Omron Management Centre of India
Takuichi Shimizu
" Indian associates are full of challenging spirit. A self-confessed fan of butter chicken and halwa, Takuichi Shimizu, President, Omron Management Centre of India, is on his first stint in the country. While infrastructure is definitely an area that needs improvement, he says India can boast of many strengths — a promising young workforce, the growing middle-class, increasing rural demand and FDI in key industry verticals with many global MNCs investing in the Indian market. Shimizu, on his second overseas assignment here, says India is important for the global strategy of his company, which opened its headquarters here in 2011. "

1. What draws you to India?

The cultural diversity and rich history of India is what draws me. It is fascinating to know how the dialect, costumes, customs, traditions and eating habits change every few miles. I find communicating with the people very interesting. Though they are very different from Japanese, we have many things in common.

2. How comfortable is it working in India?

So far, it has been comfortable. Though the current macroeconomic outlook is challenging, it is surely going to turn to a positive outlook over the mid or long term. The outlook for India’s economy is far better than a lot of other nations in many aspects and so, as a corporate, we are very positive about our performance – both as a team and as individuals. This positivity makes me feel that our efforts will be very successful in the future. It is this enthusiasm which keeps me motivated and at ease to render my responsibilities in the best possible manner.

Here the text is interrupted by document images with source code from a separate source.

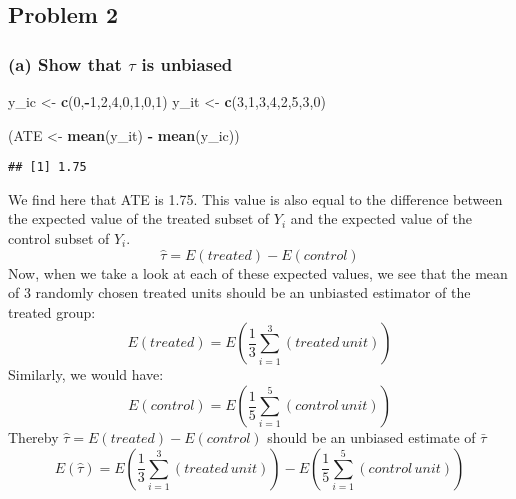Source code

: \documentclass[]{article}
\newenvironment{Shaded}{\begin{snugshade}}{\end{snugshade}}
\newcommand{\DecValTok}[1]{\textcolor[rgb]{0.00,0.00,0.81}{#1}}
\newcommand{\KeywordTok}[1]{\textcolor[rgb]{0.13,0.29,0.53}{\textbf{#1}}}
\newcommand{\NormalTok}[1]{#1}
\newcommand{\OperatorTok}[1]{\textcolor[rgb]{0.81,0.36,0.00}{\textbf{#1}}}
\newcommand{\StringTok}[1]{\textcolor[rgb]{0.31,0.60,0.02}{#1}}
\begin{document}
\hypertarget{problem-2}{%
\subsection{Problem 2}\label{problem-2}}

\hypertarget{a-show-that-tau-is-unbiased}{%
\subsubsection{\texorpdfstring{(a) Show that \(\tau\) is
unbiased}{(a) Show that \textbackslash{}tau is unbiased}}\label{a-show-that-tau-is-unbiased}}

\begin{Shaded}
\begin{Highlighting}[]
\NormalTok{y_ic <-}\StringTok{ }\KeywordTok{c}\NormalTok{(}\DecValTok{0}\NormalTok{,}\OperatorTok{-}\DecValTok{1}\NormalTok{,}\DecValTok{2}\NormalTok{,}\DecValTok{4}\NormalTok{,}\DecValTok{0}\NormalTok{,}\DecValTok{1}\NormalTok{,}\DecValTok{0}\NormalTok{,}\DecValTok{1}\NormalTok{)}
\NormalTok{y_it <-}\StringTok{ }\KeywordTok{c}\NormalTok{(}\DecValTok{3}\NormalTok{,}\DecValTok{1}\NormalTok{,}\DecValTok{3}\NormalTok{,}\DecValTok{4}\NormalTok{,}\DecValTok{2}\NormalTok{,}\DecValTok{5}\NormalTok{,}\DecValTok{3}\NormalTok{,}\DecValTok{0}\NormalTok{)}

\NormalTok{(ATE <-}\StringTok{ }\KeywordTok{mean}\NormalTok{(y_it) }\OperatorTok{-}\StringTok{ }\KeywordTok{mean}\NormalTok{(y_ic))}
\end{Highlighting}
\end{Shaded}

\begin{verbatim}
## [1] 1.75
\end{verbatim}

We find here that ATE is 1.75. This value is also equal to the
difference between the expected value of the treated subset of \(Y_i\)
and the expected value of the control subset of \(Y_i\).
\[\hat{\tau} = E(treated) - E(control)\] Now, when we take a look at
each of these expected values, we see that the mean of 3 randomly chosen
treated units should be an unbiasted estimator of the treated group:
\[E(treated) = E(\frac13 \sum_{i=1}^{3} (treated\,unit))\] Similarly, we
would have: \[E(control) = E(\frac15 \sum_{i=1}^5 (control \, unit))\]
Thereby \(\hat{\tau} = E(treated) - E(control)\) should be an unbiased
estimate of \(\bar{\tau}\)
\[E(\hat{\tau}) = E(\frac13 \sum_{i=1}^{3} (treated\,unit)) - E(\frac15 \sum_{i=1}^5 (control \, unit))\]
\end{document}
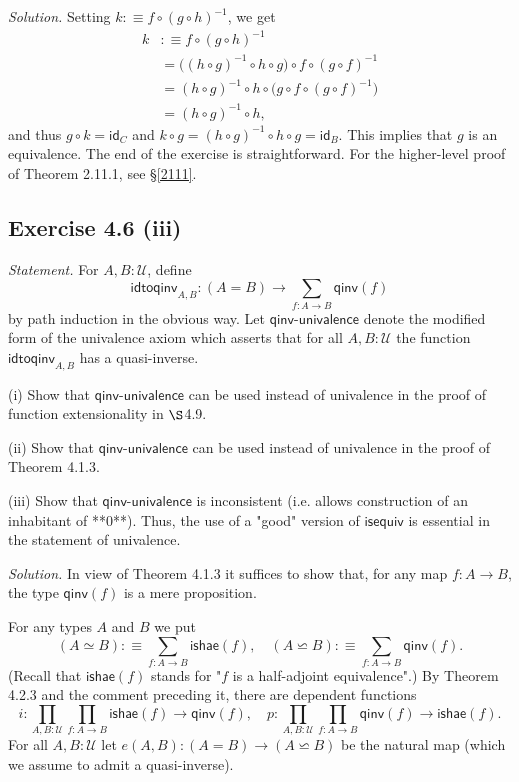 \documentclass[12pt]{article}
\newcommand{\de}{:\equiv}
\newcommand{\id}{\mathsf{id}}
\newcommand{\nn}{\noindent}
\begin{document}
\nn\emph{Solution.} Setting $k\de f\circ (g\circ h)^{-1}$, we get 
\begin{align*}
k&\de f\circ (g\circ h)^{-1}\\
&=\big((h\circ g)^{-1}\circ h\circ g\big)\circ f\circ (g\circ f)^{-1}\\
&=(h\circ g)^{-1}\circ h\circ\big(g\circ f\circ (g\circ f)^{-1}\big)\\
&=(h\circ g)^{-1}\circ h,
\end{align*}
and thus $g\circ k=\id_C$ and $k\circ g=(h\circ g)^{-1}\circ h\circ g=\id_B$. This implies that $g$ is an equivalence. The end of the exercise is straightforward. For the higher-level proof of Theorem 2.11.1, see \S\ref{2111}.


\subsection{Exercise 4.6 (iii)}

\emph{Statement.} For $A,B:\mathcal U$, define
$$
\mathsf{idtoqinv}_{A,B}:(A=B)\to\sum_{f:A\to B}\mathsf{qinv}(f)
$$
by path induction in the obvious way. Let $\mathsf{qinv}$-$\mathsf{univalence}$ denote the modified form of the univalence axiom which asserts that for all $A,B:\mathcal U$ the function $\mathsf{idtoqinv}_{A,B}$ has a quasi-inverse.

\nn(i) Show that $\mathsf{qinv}$-$\mathsf{univalence}$ can be used instead of univalence in the proof of function extensionality in $\S$4.9.

\nn(ii) Show that $\mathsf{qinv}$-$\mathsf{univalence}$ can be used instead of univalence in the proof of Theorem 4.1.3.

\nn(iii) Show that $\mathsf{qinv}$-$\mathsf{univalence}$ is inconsistent (i.e. allows construction of an inhabitant of **0**). Thus, the use of a "good" version of $\mathsf{isequiv}$ is essential in the statement of univalence.

\nn\emph{Solution.} In view of Theorem 4.1.3 it suffices to show that, for any map $f:A\to B$, the type $\mathsf{qinv}(f)$ is a mere proposition. 

For any types $A$ and $B$ we put 
$$
(A\simeq B):\equiv\sum_{f:A\to B}\mathsf{ishae}(f),\quad(A\backsimeq B):\equiv\sum_{f:A\to B}\mathsf{qinv}(f).
$$ 
(Recall that $\mathsf{ishae}(f)$ stands for "$f$ is a half-adjoint equivalence".) By Theorem 4.2.3 and the comment preceding it, there are dependent functions 
$$
i:\prod_{A,B:\mathcal U}\prod_{f:A\to B}\mathsf{ishae}(f)\to\mathsf{qinv}(f),\quad p:\prod_{A,B:\mathcal U}\prod_{f:A\to B}\mathsf{qinv}(f)\to\mathsf{ishae}(f).
$$ 
For all $A,B:\mathcal U$ let $e(A,B):(A=B)\to(A\backsimeq B)$ be the natural map (which we assume to admit a quasi-inverse).
\end{document}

3. How different is the work ethos here?

Having spent considerable time in Japan, the US and India, I feel that in Japan the work culture is more team-oriented; in the US, it is more individual-oriented, and in India, it is somewhere in between. However, the basics of the business remain almost the same.

4. What do you like about the work culture?

The flexibility and adaptability of the people. I think this lends them a quick learning ability which is very much required for a productive work culture.  

Also, I feel Indian associates are full of challenging spirit and are very creative. The way they find solutions to challenging tasks sometimes amazes me. 

5. What is your advice to expats?

Have an attitude to learn. It will also be very helpful if they observe from a neutral viewpoint, without any emotional judgment. They must understand the differences and the common aspects of the cultures thoroughly.

They should communicate with Indian associates as much as possible. For this, they should focus on strengthening and honing their communication skills. 

6. What do you do in your free time?

I like to go to the gym, eat out at Indian restaurants and spend time with my family. I enjoy playing golf and exploring new places on weekends.